Was als unerreichbar gilt, erreicht eine Pilgergruppe im April 2026 in Frankfurt am Main. Es tritt ein kaum für möglich gehaltenes Maximum ein, das allerdings wie ein Bekenntnis zu einem Minimum wirkt. Denn es ist ausgerechnet der Ausstieg aus dem Ich-kann-alles-Prinzip, das auf einmal alles möglich erscheinen lässt. Die Tour trägt das Motto “Gipfelglück im Flachland”. Es ist die fünfte Etappe der auf 13 Jahren angelegten “Gangreihe 13/13: Stilles Frankfurt” unter Leitung des Schriftstellers und Kontemplationskünstlers Georg Magirius.
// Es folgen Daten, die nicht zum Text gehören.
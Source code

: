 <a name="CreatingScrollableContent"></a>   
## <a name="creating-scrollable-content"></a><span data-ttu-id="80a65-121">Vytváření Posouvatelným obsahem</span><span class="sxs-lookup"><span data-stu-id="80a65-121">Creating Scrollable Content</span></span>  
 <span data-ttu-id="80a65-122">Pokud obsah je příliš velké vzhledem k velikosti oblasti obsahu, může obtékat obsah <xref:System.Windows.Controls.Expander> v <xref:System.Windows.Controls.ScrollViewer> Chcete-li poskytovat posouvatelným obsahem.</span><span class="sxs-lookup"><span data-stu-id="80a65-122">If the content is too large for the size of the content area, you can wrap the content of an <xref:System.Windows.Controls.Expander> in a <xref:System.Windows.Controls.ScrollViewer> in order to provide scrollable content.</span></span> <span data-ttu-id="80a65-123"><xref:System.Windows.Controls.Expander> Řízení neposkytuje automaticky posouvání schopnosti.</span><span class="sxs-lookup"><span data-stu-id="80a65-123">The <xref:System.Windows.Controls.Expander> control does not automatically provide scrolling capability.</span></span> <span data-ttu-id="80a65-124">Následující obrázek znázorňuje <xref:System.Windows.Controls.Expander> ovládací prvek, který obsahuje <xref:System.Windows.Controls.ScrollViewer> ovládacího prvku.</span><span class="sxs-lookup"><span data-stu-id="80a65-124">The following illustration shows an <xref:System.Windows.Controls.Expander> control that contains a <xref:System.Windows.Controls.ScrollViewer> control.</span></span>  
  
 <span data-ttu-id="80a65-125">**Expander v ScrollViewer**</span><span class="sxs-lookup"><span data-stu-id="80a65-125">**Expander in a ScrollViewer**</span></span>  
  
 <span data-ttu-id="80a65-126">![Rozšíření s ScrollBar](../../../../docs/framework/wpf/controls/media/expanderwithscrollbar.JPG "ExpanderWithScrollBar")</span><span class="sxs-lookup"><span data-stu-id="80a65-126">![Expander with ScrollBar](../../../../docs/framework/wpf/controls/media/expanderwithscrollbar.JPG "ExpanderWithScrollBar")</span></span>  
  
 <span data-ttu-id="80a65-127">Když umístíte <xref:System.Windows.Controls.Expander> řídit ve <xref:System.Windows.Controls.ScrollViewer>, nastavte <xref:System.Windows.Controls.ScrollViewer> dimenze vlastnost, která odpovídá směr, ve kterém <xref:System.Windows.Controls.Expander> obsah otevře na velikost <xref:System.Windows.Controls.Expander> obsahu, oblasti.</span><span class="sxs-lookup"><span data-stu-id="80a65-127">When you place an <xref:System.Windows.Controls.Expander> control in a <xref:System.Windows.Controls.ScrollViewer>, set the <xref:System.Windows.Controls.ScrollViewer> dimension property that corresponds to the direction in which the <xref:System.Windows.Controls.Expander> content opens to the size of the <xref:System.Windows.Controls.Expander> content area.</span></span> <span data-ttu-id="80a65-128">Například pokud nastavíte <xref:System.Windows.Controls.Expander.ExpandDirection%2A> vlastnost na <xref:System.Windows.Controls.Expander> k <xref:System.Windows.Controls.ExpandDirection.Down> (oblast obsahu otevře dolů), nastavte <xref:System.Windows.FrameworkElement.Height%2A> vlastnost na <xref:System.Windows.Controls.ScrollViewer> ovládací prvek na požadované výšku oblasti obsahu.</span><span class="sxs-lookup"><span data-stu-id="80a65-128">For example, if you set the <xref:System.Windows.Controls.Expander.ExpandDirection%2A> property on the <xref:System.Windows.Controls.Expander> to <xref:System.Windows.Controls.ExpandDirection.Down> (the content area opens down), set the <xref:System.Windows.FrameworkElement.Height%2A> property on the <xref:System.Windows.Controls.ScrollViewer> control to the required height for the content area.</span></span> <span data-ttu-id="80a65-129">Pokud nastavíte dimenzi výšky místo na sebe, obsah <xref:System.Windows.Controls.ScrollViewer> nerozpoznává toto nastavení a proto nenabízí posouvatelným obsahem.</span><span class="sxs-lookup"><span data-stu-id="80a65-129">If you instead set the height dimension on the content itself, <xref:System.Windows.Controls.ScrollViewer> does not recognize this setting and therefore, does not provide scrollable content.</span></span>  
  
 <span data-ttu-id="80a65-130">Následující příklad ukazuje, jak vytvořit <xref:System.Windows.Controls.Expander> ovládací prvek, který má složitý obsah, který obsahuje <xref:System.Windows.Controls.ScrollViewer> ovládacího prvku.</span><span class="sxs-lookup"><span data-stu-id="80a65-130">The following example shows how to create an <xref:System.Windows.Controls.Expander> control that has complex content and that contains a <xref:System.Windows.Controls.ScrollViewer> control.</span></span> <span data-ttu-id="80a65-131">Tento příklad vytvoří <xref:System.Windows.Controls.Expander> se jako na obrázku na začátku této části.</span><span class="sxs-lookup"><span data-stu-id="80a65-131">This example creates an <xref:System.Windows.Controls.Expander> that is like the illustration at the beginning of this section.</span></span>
Sie weist einen Weg ins Offene.

Grün in Überlänge
Die Tagespilgerinnen und Wanderer erfahren Höhenglück und Weite, aber ohne Verlorenheitsgefühle, dazu ein Schauen ins Grün mit Überlänge. Und dann ist da eben noch die Unterwanderung der Maxime, sich in jedem Augenblick verbessern zu müssen. So hört das Gehen immer wieder einmal auf: Unterbrechung, Pause, Stillstand. Was oft als Katastrophe gilt, scheint einen Raum zu eröffnen, in den das Schöne treten kann – gerade weil der Mensch aufhört zu treten: die Erde, andere oder auch sich selbst.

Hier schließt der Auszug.